Data records:
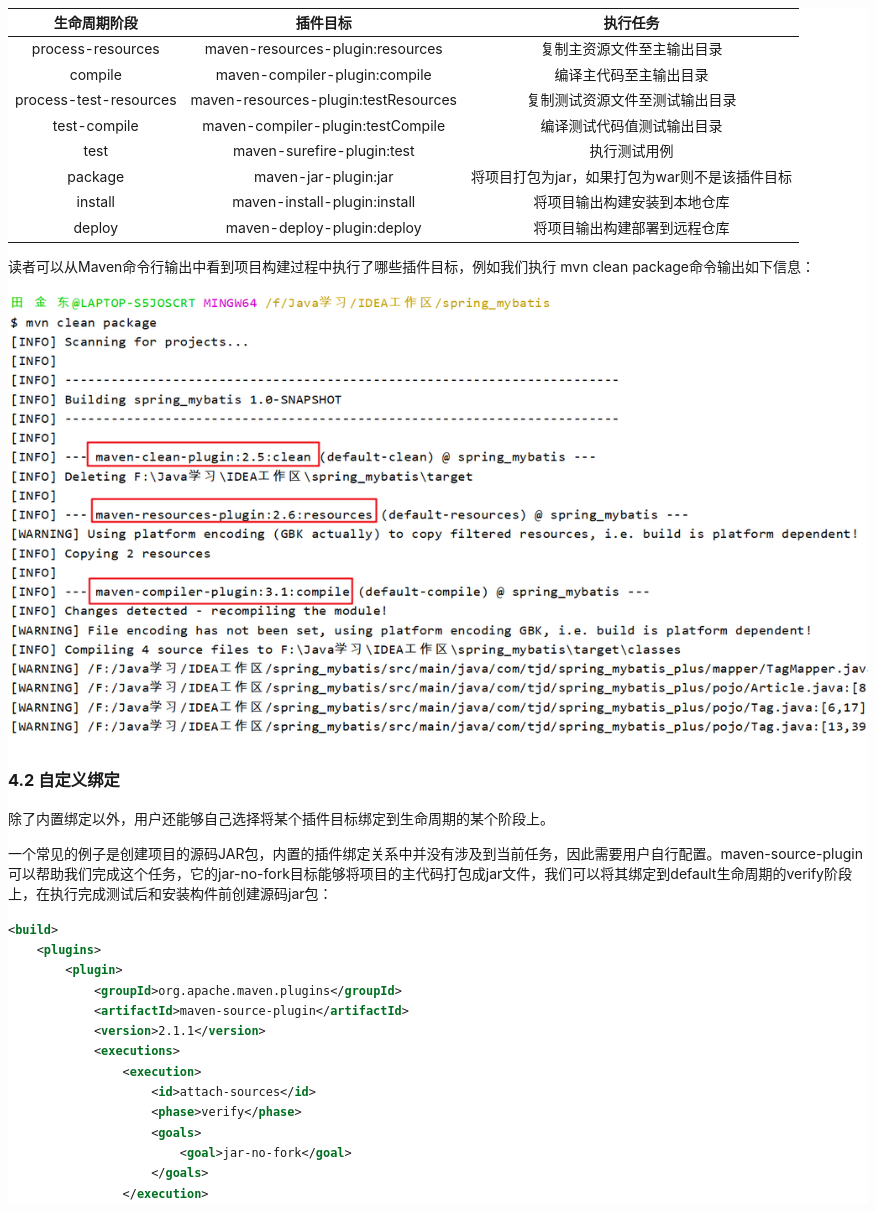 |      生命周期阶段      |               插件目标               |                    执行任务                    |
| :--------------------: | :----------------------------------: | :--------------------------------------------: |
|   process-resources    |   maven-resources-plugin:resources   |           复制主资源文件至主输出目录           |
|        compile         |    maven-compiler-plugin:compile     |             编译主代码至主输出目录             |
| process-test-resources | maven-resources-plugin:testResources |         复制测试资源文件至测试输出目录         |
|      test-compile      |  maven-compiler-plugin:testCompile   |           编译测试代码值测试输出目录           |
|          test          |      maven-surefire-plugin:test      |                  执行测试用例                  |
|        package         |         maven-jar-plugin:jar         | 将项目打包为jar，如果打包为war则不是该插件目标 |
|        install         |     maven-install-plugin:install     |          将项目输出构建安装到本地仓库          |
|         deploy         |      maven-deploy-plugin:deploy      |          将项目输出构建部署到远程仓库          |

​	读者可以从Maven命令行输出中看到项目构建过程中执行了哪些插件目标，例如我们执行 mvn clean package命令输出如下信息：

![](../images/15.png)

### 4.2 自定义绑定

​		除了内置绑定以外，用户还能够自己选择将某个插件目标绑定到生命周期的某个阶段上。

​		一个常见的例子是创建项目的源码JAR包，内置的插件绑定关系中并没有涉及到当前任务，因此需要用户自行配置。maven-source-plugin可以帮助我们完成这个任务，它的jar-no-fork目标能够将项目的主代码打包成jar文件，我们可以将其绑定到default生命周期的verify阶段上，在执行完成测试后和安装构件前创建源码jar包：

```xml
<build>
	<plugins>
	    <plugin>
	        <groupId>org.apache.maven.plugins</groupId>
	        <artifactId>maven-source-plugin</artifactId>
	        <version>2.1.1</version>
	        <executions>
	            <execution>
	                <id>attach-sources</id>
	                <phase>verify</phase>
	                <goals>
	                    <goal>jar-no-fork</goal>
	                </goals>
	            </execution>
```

* * *

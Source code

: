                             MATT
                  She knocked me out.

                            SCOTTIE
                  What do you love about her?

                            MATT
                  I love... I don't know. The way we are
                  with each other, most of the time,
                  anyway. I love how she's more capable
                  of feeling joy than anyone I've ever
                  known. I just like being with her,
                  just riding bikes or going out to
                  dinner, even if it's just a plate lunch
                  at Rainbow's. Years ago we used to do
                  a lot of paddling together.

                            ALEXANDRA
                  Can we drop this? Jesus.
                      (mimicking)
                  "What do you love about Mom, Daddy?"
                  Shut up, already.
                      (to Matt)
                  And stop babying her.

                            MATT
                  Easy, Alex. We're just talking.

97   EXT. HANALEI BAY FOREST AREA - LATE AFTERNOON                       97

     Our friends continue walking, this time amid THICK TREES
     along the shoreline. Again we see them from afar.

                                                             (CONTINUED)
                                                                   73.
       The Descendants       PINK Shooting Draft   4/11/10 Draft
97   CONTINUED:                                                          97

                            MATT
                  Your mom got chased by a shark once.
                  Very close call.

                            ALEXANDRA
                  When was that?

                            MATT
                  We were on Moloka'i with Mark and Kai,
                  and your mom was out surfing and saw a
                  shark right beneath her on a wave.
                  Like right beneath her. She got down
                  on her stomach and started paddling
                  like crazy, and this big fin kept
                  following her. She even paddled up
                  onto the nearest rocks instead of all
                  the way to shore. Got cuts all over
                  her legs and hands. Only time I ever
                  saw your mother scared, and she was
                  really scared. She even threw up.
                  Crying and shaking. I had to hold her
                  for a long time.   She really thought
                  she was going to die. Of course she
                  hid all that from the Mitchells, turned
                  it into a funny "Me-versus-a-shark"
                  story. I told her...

Task goal:
Which lines of the material above hold the string "that"? Pull them out.

Response:
                  When was that?
                  hid all that from the Mitchells, turned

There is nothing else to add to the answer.